Work request =
Repeat the listing below verbatim, without its images.

+===+

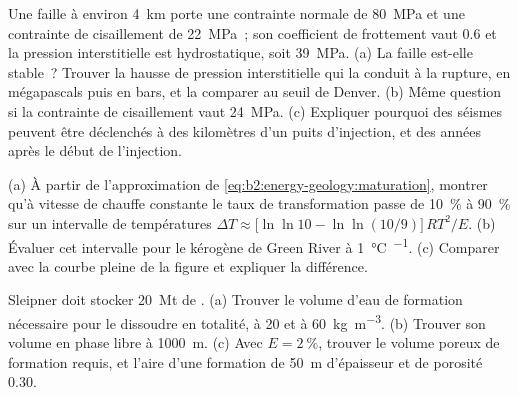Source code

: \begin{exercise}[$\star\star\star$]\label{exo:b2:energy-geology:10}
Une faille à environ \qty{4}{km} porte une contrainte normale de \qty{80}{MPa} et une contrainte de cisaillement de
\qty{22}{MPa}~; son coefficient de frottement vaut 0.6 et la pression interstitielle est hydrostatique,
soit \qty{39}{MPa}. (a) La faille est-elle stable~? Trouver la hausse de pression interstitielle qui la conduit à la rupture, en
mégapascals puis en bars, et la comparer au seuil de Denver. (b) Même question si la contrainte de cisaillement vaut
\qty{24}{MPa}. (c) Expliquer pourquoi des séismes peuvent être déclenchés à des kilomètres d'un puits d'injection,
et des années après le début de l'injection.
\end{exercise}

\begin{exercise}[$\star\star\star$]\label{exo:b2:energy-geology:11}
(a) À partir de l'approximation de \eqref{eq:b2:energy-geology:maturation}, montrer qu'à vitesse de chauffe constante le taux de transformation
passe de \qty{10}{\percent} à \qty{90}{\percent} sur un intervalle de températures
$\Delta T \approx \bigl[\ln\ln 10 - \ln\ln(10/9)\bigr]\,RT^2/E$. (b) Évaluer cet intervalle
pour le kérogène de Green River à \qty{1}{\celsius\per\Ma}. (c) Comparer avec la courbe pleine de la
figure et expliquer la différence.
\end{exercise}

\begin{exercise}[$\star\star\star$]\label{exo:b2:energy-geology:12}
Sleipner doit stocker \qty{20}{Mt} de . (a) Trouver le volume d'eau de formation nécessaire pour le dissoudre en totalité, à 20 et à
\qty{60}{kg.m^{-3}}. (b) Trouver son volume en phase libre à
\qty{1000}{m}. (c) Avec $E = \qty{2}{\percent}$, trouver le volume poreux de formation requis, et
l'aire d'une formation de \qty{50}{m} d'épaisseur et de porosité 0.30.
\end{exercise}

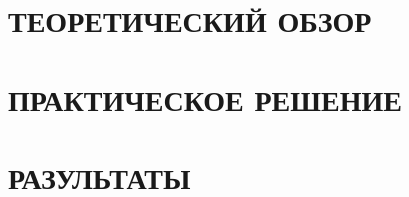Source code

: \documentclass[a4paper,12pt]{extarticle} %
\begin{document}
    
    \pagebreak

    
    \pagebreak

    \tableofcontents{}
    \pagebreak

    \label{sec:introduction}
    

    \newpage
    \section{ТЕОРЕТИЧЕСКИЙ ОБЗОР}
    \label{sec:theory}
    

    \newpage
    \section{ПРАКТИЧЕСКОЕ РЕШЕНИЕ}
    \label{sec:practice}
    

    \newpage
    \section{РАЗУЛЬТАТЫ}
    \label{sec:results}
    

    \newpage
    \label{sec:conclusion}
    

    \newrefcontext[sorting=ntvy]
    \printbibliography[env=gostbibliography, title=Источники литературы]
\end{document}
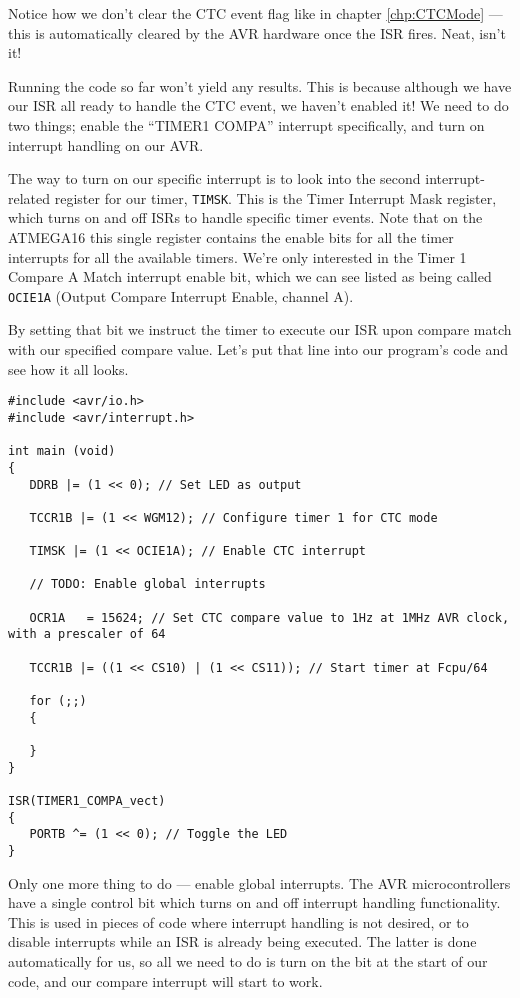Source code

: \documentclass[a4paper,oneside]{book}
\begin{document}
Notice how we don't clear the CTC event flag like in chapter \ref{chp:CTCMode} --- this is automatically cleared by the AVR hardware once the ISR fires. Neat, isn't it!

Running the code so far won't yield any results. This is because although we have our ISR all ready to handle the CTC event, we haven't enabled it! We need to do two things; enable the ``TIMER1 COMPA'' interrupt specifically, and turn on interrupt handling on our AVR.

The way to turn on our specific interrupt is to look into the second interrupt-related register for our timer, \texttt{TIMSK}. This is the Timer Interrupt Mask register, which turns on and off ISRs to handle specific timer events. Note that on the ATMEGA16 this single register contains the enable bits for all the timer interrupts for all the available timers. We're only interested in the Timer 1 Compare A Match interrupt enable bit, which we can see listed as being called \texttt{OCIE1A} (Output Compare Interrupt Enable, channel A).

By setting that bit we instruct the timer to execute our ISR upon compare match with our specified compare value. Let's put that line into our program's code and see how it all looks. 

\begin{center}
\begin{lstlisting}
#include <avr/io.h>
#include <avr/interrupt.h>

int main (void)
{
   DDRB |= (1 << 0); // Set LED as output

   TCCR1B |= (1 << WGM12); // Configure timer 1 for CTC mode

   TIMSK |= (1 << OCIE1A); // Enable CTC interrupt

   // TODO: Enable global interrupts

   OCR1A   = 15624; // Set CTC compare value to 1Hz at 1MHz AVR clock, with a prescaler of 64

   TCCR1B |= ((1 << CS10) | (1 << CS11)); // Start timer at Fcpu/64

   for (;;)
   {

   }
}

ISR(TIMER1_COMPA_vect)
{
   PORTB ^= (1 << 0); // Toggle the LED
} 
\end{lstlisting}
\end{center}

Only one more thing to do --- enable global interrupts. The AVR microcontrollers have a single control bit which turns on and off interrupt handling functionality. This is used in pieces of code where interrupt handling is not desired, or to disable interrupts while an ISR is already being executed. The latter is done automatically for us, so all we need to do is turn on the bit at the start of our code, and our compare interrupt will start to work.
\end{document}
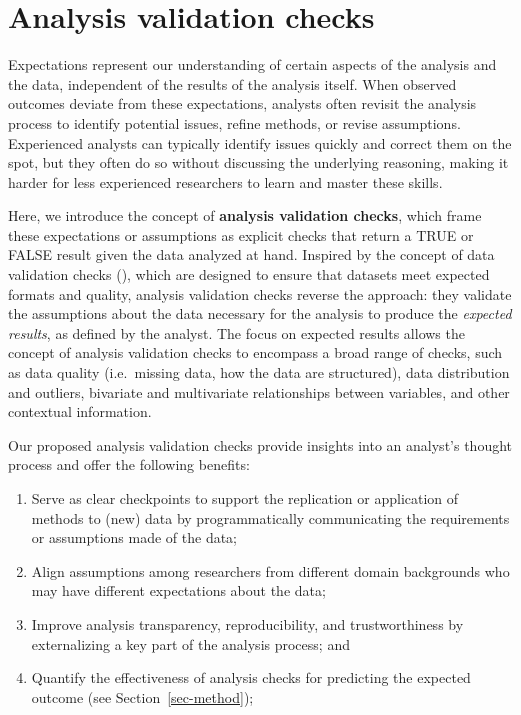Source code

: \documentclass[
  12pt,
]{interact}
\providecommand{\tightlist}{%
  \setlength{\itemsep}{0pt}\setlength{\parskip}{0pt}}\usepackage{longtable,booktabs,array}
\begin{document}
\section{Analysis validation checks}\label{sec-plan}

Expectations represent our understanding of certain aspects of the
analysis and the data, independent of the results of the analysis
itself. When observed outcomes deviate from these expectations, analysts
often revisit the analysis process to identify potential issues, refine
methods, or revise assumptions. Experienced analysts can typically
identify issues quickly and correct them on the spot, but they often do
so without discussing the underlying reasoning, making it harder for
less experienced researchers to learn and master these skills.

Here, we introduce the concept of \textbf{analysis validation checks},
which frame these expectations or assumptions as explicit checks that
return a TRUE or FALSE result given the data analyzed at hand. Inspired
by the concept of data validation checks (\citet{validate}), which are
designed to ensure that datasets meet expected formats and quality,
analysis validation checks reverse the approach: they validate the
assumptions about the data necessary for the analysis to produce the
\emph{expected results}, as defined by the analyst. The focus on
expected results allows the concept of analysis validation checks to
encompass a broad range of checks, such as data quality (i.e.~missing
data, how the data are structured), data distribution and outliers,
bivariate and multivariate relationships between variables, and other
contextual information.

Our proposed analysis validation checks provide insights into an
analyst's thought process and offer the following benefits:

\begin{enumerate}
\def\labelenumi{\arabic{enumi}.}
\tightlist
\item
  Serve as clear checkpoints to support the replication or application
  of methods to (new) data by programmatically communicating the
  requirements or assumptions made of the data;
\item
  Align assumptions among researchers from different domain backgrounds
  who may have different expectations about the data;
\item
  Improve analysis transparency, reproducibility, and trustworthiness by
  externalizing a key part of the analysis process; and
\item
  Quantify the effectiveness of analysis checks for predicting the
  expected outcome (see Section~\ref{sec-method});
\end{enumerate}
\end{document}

+===+

Answer to this problem =
Source code

: \begin{exercise}[$\star\star\star$]\label{exo:b2:energy-geology:10}
Une faille à environ \qty{4}{km} porte une contrainte normale de \qty{80}{MPa} et une contrainte de cisaillement de
\qty{22}{MPa}~; son coefficient de frottement vaut 0.6 et la pression interstitielle est hydrostatique,
soit \qty{39}{MPa}. (a) La faille est-elle stable~? Trouver la hausse de pression interstitielle qui la conduit à la rupture, en
mégapascals puis en bars, et la comparer au seuil de Denver. (b) Même question si la contrainte de cisaillement vaut
\qty{24}{MPa}. (c) Expliquer pourquoi des séismes peuvent être déclenchés à des kilomètres d'un puits d'injection,
et des années après le début de l'injection.
\end{exercise}

\begin{exercise}[$\star\star\star$]\label{exo:b2:energy-geology:11}
(a) À partir de l'approximation de \eqref{eq:b2:energy-geology:maturation}, montrer qu'à vitesse de chauffe constante le taux de transformation
passe de \qty{10}{\percent} à \qty{90}{\percent} sur un intervalle de températures
$\Delta T \approx \bigl[\ln\ln 10 - \ln\ln(10/9)\bigr]\,RT^2/E$. (b) Évaluer cet intervalle
pour le kérogène de Green River à \qty{1}{\celsius\per\Ma}. (c) Comparer avec la courbe pleine de la
figure et expliquer la différence.
\end{exercise}

\begin{exercise}[$\star\star\star$]\label{exo:b2:energy-geology:12}
Sleipner doit stocker \qty{20}{Mt} de . (a) Trouver le volume d'eau de formation nécessaire pour le dissoudre en totalité, à 20 et à
\qty{60}{kg.m^{-3}}. (b) Trouver son volume en phase libre à
\qty{1000}{m}. (c) Avec $E = \qty{2}{\percent}$, trouver le volume poreux de formation requis, et
l'aire d'une formation de \qty{50}{m} d'épaisseur et de porosité 0.30.
\end{exercise}

Source code

: \documentclass[a4paper,12pt]{extarticle} %
\begin{document}
    
    \pagebreak

    
    \pagebreak

    \tableofcontents{}
    \pagebreak

    \label{sec:introduction}
    

    \newpage
    \section{ТЕОРЕТИЧЕСКИЙ ОБЗОР}
    \label{sec:theory}
    

    \newpage
    \section{ПРАКТИЧЕСКОЕ РЕШЕНИЕ}
    \label{sec:practice}
    

    \newpage
    \section{РАЗУЛЬТАТЫ}
    \label{sec:results}
    

    \newpage
    \label{sec:conclusion}
    

    \newrefcontext[sorting=ntvy]
    \printbibliography[env=gostbibliography, title=Источники литературы]
\end{document}
Source code

: \documentclass[a4paper,oneside]{book}
\begin{document}
Notice how we don't clear the CTC event flag like in chapter \ref{chp:CTCMode} --- this is automatically cleared by the AVR hardware once the ISR fires. Neat, isn't it!

Running the code so far won't yield any results. This is because although we have our ISR all ready to handle the CTC event, we haven't enabled it! We need to do two things; enable the ``TIMER1 COMPA'' interrupt specifically, and turn on interrupt handling on our AVR.

The way to turn on our specific interrupt is to look into the second interrupt-related register for our timer, \texttt{TIMSK}. This is the Timer Interrupt Mask register, which turns on and off ISRs to handle specific timer events. Note that on the ATMEGA16 this single register contains the enable bits for all the timer interrupts for all the available timers. We're only interested in the Timer 1 Compare A Match interrupt enable bit, which we can see listed as being called \texttt{OCIE1A} (Output Compare Interrupt Enable, channel A).

By setting that bit we instruct the timer to execute our ISR upon compare match with our specified compare value. Let's put that line into our program's code and see how it all looks. 

\begin{center}
\begin{lstlisting}
#include <avr/io.h>
#include <avr/interrupt.h>

int main (void)
{
   DDRB |= (1 << 0); // Set LED as output

   TCCR1B |= (1 << WGM12); // Configure timer 1 for CTC mode

   TIMSK |= (1 << OCIE1A); // Enable CTC interrupt

   // TODO: Enable global interrupts

   OCR1A   = 15624; // Set CTC compare value to 1Hz at 1MHz AVR clock, with a prescaler of 64

   TCCR1B |= ((1 << CS10) | (1 << CS11)); // Start timer at Fcpu/64

   for (;;)
   {

   }
}

ISR(TIMER1_COMPA_vect)
{
   PORTB ^= (1 << 0); // Toggle the LED
} 
\end{lstlisting}
\end{center}

Only one more thing to do --- enable global interrupts. The AVR microcontrollers have a single control bit which turns on and off interrupt handling functionality. This is used in pieces of code where interrupt handling is not desired, or to disable interrupts while an ISR is already being executed. The latter is done automatically for us, so all we need to do is turn on the bit at the start of our code, and our compare interrupt will start to work.
\end{document}
Source code

: \documentclass[
  12pt,
]{interact}
\providecommand{\tightlist}{%
  \setlength{\itemsep}{0pt}\setlength{\parskip}{0pt}}\usepackage{longtable,booktabs,array}
\begin{document}
\section{Analysis validation checks}\label{sec-plan}

Expectations represent our understanding of certain aspects of the
analysis and the data, independent of the results of the analysis
itself. When observed outcomes deviate from these expectations, analysts
often revisit the analysis process to identify potential issues, refine
methods, or revise assumptions. Experienced analysts can typically
identify issues quickly and correct them on the spot, but they often do
so without discussing the underlying reasoning, making it harder for
less experienced researchers to learn and master these skills.

Here, we introduce the concept of \textbf{analysis validation checks},
which frame these expectations or assumptions as explicit checks that
return a TRUE or FALSE result given the data analyzed at hand. Inspired
by the concept of data validation checks (\citet{validate}), which are
designed to ensure that datasets meet expected formats and quality,
analysis validation checks reverse the approach: they validate the
assumptions about the data necessary for the analysis to produce the
\emph{expected results}, as defined by the analyst. The focus on
expected results allows the concept of analysis validation checks to
encompass a broad range of checks, such as data quality (i.e.~missing
data, how the data are structured), data distribution and outliers,
bivariate and multivariate relationships between variables, and other
contextual information.

Our proposed analysis validation checks provide insights into an
analyst's thought process and offer the following benefits:

\begin{enumerate}
\def\labelenumi{\arabic{enumi}.}
\tightlist
\item
  Serve as clear checkpoints to support the replication or application
  of methods to (new) data by programmatically communicating the
  requirements or assumptions made of the data;
\item
  Align assumptions among researchers from different domain backgrounds
  who may have different expectations about the data;
\item
  Improve analysis transparency, reproducibility, and trustworthiness by
  externalizing a key part of the analysis process; and
\item
  Quantify the effectiveness of analysis checks for predicting the
  expected outcome (see Section~\ref{sec-method});
\end{enumerate}
\end{document}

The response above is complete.